All next day I sweated for a word from Armstrong. About five o'clock a call came from one of his friends in Washington. He was under house arrest but still striving desperately to wake the government up to Chetzisky's threat.
I drink lightly but if at that moment I had a bottle I would have emptied it at one swift sitting. Instead, I took an ice cold shower to calm myself. Half-way through the shower I ran out and picked up the phone to put in a long-distance call. I had an idea.
Nevil Oxford answered. I poured out my story. His voice shook as he talked with me. I had him on the ropes and I kept pouring it on. The earth had only six days to live unless the nation did something about it. We were just a stone's throw, so to speak, from catching up with Chetzisky. What was needed was to rouse public opinion and force the complacent hand of the swivel-chair bureaucrat. As a crusher I told him that the world-wide radioactive count had gone up five roentgens. If only he knew how absurd that was ... but it turned the trick.
"All right, Arnold, I'll go on the air tonight with the story," he said wearily with the tone of a man acquiescing in an inevitable surrender.

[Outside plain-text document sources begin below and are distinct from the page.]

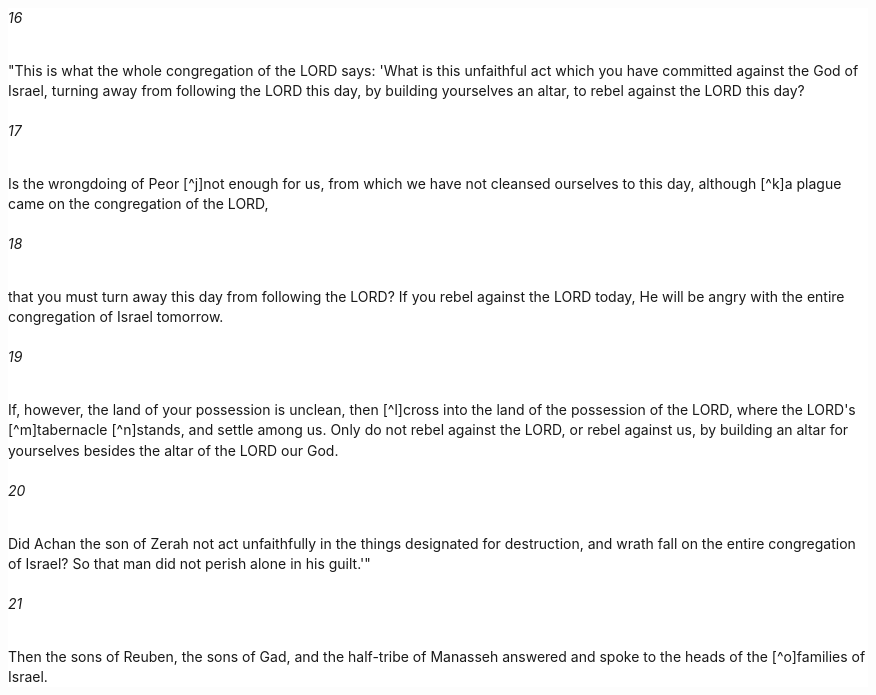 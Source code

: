 

###### 16 



"This is what the whole congregation of the LORD says: 'What is this unfaithful act which you have committed against the God of Israel, turning away from following the LORD this day, by building yourselves an altar, to rebel against the LORD this day? 







###### 17 



Is the wrongdoing of Peor [^j]not enough for us, from which we have not cleansed ourselves to this day, although [^k]a plague came on the congregation of the LORD, 







###### 18 



that you must turn away this day from following the LORD? If you rebel against the LORD today, He will be angry with the entire congregation of Israel tomorrow. 







###### 19 



If, however, the land of your possession is unclean, then [^l]cross into the land of the possession of the LORD, where the LORD's [^m]tabernacle [^n]stands, and settle among us. Only do not rebel against the LORD, or rebel against us, by building an altar for yourselves besides the altar of the LORD our God. 







###### 20 



Did Achan the son of Zerah not act unfaithfully in the things designated for destruction, and wrath fall on the entire congregation of Israel? So that man did not perish alone in his guilt.'" 







###### 21 



Then the sons of Reuben, the sons of Gad, and the half-tribe of Manasseh answered and spoke to the heads of the [^o]families of Israel. 
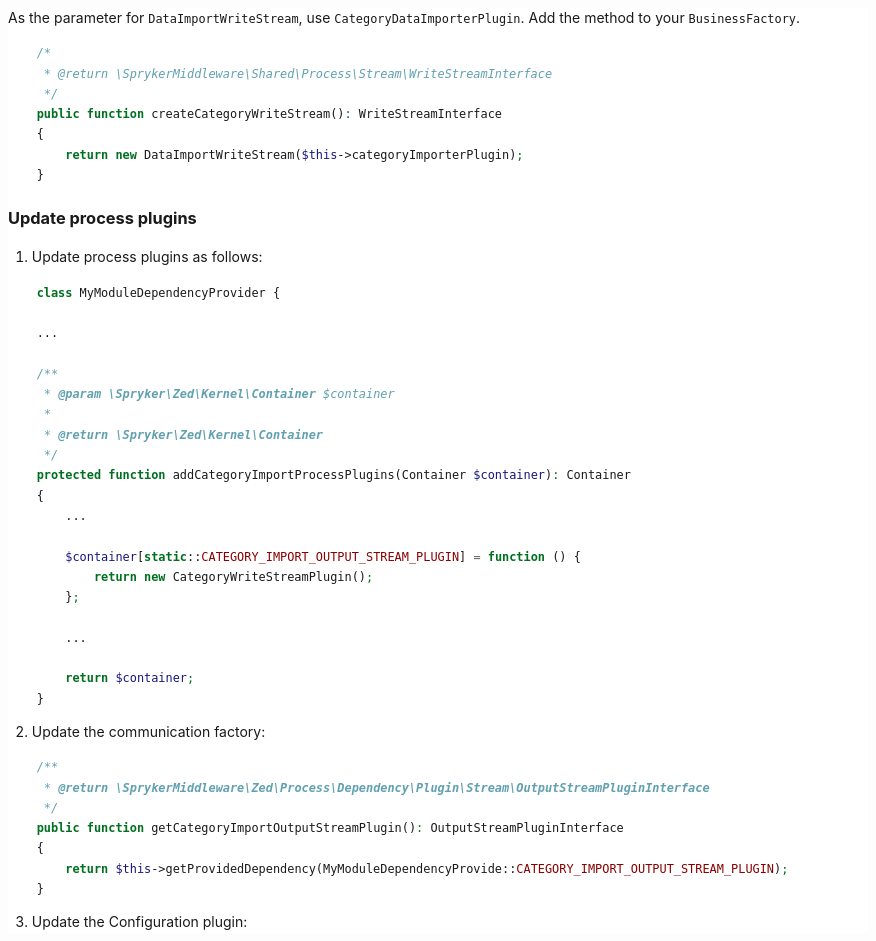 As the parameter for `DataImportWriteStream`, use `CategoryDataImporterPlugin`. Add the method to your `BusinessFactory`.

```php
	/*
	 * @return \SprykerMiddleware\Shared\Process\Stream\WriteStreamInterface
	 */
	public function createCategoryWriteStream(): WriteStreamInterface
	{
		return new DataImportWriteStream($this->categoryImporterPlugin);
	}
```

### Update process plugins

1. Update process plugins as follows:

```php
	class MyModuleDependencyProvider {

	...

	/**
	 * @param \Spryker\Zed\Kernel\Container $container
	 *
	 * @return \Spryker\Zed\Kernel\Container
	 */
	protected function addCategoryImportProcessPlugins(Container $container): Container
	{
		...

		$container[static::CATEGORY_IMPORT_OUTPUT_STREAM_PLUGIN] = function () {
			return new CategoryWriteStreamPlugin();
		};

		...

		return $container;
	}
```

2. Update the communication factory:

```php
	/**
	 * @return \SprykerMiddleware\Zed\Process\Dependency\Plugin\Stream\OutputStreamPluginInterface
	 */
	public function getCategoryImportOutputStreamPlugin(): OutputStreamPluginInterface
	{
		return $this->getProvidedDependency(MyModuleDependencyProvide::CATEGORY_IMPORT_OUTPUT_STREAM_PLUGIN);
	}
```

3. Update the Configuration plugin:
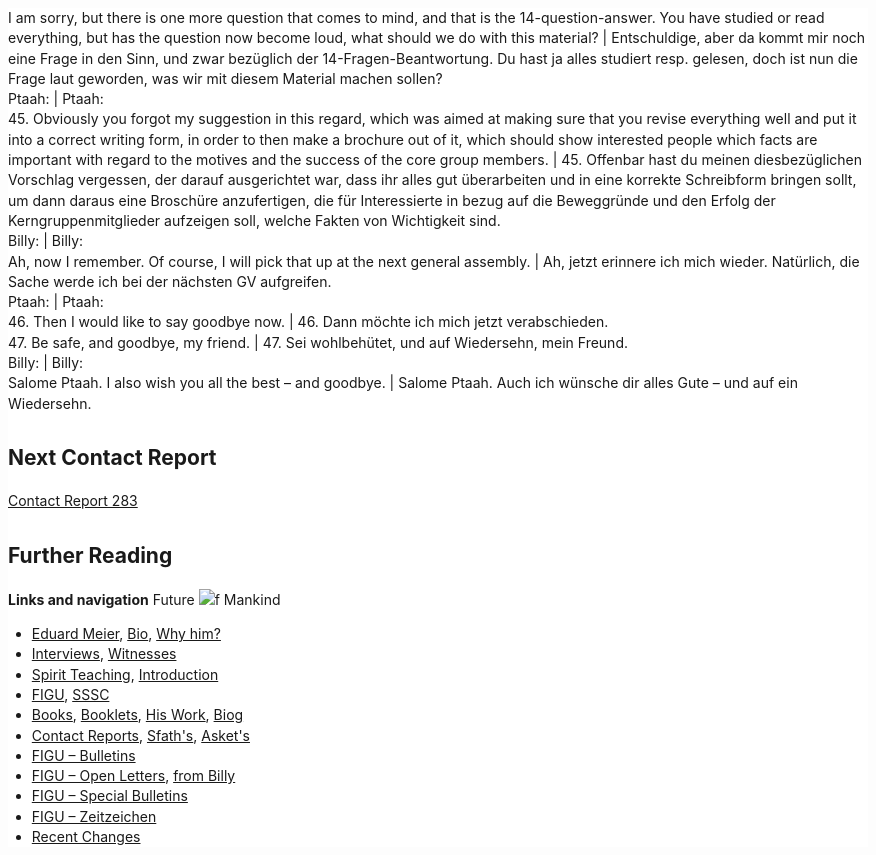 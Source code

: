 I am sorry, but there is one more question that comes to mind, and that is the 14-question-answer. You have studied or read everything, but has the question now become loud, what should we do with this material?  | Entschuldige, aber da kommt mir noch eine Frage in den Sinn, und zwar bezüglich der 14-Fragen-Beantwortung. Du hast ja alles studiert resp. gelesen, doch ist nun die Frage laut geworden, was wir mit diesem Material machen sollen?   
Ptaah:  | Ptaah:   
45. Obviously you forgot my suggestion in this regard, which was aimed at making sure that you revise everything well and put it into a correct writing form, in order to then make a brochure out of it, which should show interested people which facts are important with regard to the motives and the success of the core group members.  | 45. Offenbar hast du meinen diesbezüglichen Vorschlag vergessen, der darauf ausgerichtet war, dass ihr alles gut überarbeiten und in eine korrekte Schreibform bringen sollt, um dann daraus eine Broschüre anzufertigen, die für Interessierte in bezug auf die Beweggründe und den Erfolg der Kerngruppenmitglieder aufzeigen soll, welche Fakten von Wichtigkeit sind.   
Billy:  | Billy:   
Ah, now I remember. Of course, I will pick that up at the next general assembly.  | Ah, jetzt erinnere ich mich wieder. Natürlich, die Sache werde ich bei der nächsten GV aufgreifen.   
Ptaah:  | Ptaah:   
46. Then I would like to say goodbye now.  | 46. Dann möchte ich mich jetzt verabschieden.   
47. Be safe, and goodbye, my friend.  | 47. Sei wohlbehütet, und auf Wiedersehn, mein Freund.   
Billy:  | Billy:   
Salome Ptaah. I also wish you all the best – and goodbye.  | Salome Ptaah. Auch ich wünsche dir alles Gute – und auf ein Wiedersehn.   
## Next Contact Report
[Contact Report 283](https://www.futureofmankind.co.uk/Billy_Meier/</Billy_Meier/Contact_Report_283> "Contact Report 283")
## Further Reading
**Links and navigation** Future [![](https://www.futureofmankind.co.uk/w/images/thumb/5/52/FIGU.png/30px-FIGU.png)](https://www.futureofmankind.co.uk/Billy_Meier/</Billy_Meier/Photo_Gallery> "Photo Gallery")f Mankind
  * [Eduard Meier](https://www.futureofmankind.co.uk/Billy_Meier/</Billy_Meier/Eduard_Albert_Meier> "Eduard Albert Meier"), [Bio](https://www.futureofmankind.co.uk/Billy_Meier/</Billy_Meier/Biography> "Biography"), [Why him?](https://www.futureofmankind.co.uk/Billy_Meier/</Billy_Meier/Why_Billy_Meier%3F> "Why Billy Meier?")
  * [Interviews](https://www.futureofmankind.co.uk/Billy_Meier/</Billy_Meier/Interviews_with_Billy> "Interviews with Billy"), [Witnesses](https://www.futureofmankind.co.uk/Billy_Meier/</Billy_Meier/The_Witnesses> "The Witnesses")
  * [Spirit Teaching](https://www.futureofmankind.co.uk/Billy_Meier/</Billy_Meier/Spirit_Teaching> "Spirit Teaching"), [Introduction](https://www.futureofmankind.co.uk/Billy_Meier/</Billy_Meier/An_Introduction_To_The_Spirit_Teaching> "An Introduction To The Spirit Teaching")
  * [FIGU](https://www.futureofmankind.co.uk/Billy_Meier/</Billy_Meier/FIGU> "FIGU"), [SSSC](https://www.futureofmankind.co.uk/Billy_Meier/</Billy_Meier/SSSC> "SSSC")
  * [Books](https://www.futureofmankind.co.uk/Billy_Meier/</Billy_Meier/Books> "Books"), [Booklets](https://www.futureofmankind.co.uk/Billy_Meier/</Billy_Meier/Booklets> "Booklets"), [His Work](https://www.futureofmankind.co.uk/Billy_Meier/</Billy_Meier/His_Work> "His Work"), [Biog](https://www.futureofmankind.co.uk/Billy_Meier/</Billy_Meier/Short_Bibliography> "Short Bibliography")
  * [Contact Reports](https://www.futureofmankind.co.uk/Billy_Meier/</Billy_Meier/Contact_Reports> "Contact Reports"), [Sfath's](https://www.futureofmankind.co.uk/Billy_Meier/</Billy_Meier/The_Sfath_Contact_Reports> "The Sfath Contact Reports"), [Asket's](https://www.futureofmankind.co.uk/Billy_Meier/</Billy_Meier/The_Asket_Contact_Reports> "The Asket Contact Reports")
  * [FIGU – Bulletins](https://www.futureofmankind.co.uk/Billy_Meier/</Billy_Meier/FIGU_%E2%80%93_Bulletins> "FIGU – Bulletins")
  * [FIGU – Open Letters](https://www.futureofmankind.co.uk/Billy_Meier/</Billy_Meier/FIGU_%E2%80%93_Open_Letters> "FIGU – Open Letters"), [from Billy](https://www.futureofmankind.co.uk/Billy_Meier/</Billy_Meier/Letters_from_Billy> "Letters from Billy")
  * [FIGU – Special Bulletins](https://www.futureofmankind.co.uk/Billy_Meier/</Billy_Meier/FIGU_%E2%80%93_Special_Bulletins> "FIGU – Special Bulletins")
  * [FIGU – Zeitzeichen](https://www.futureofmankind.co.uk/Billy_Meier/</Billy_Meier/FIGU_%E2%80%93_Zeitzeichen> "FIGU – Zeitzeichen")
  * [Recent Changes](https://www.futureofmankind.co.uk/Billy_Meier/</Billy_Meier/Special:RecentChanges> "Special:RecentChanges")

I dressed, arranged for a plane to take me and Johnny Eagle into Tweedsmuir early next morning, and settled back with a drink for Nevil Oxford's broadcast. The commercial came on. I gritted my teeth and waited. Then Nevil broke in, his voice tense and pregnant with fear: "Good evening, ladies and gentlemen. Tonight I am breaking the biggest story of my career. It has taken me a long time to decide on telling it. But it must be told."
There was a pause. I sat bolt-upright. Had he lost his courage again? Then Nevil was speaking again, his tone almost inaudible. "If a letter that went out to the governments of the world a month ago is true—and I fear horribly that it is—you and I have only six days to live. The world will end next Monday. Yet nothing is being...."
The voice was cut off and organ music filled the air waves. I stood up and flung my glass at the wall. You warn them and they throttle you; the ostrich hadn't a thing on them.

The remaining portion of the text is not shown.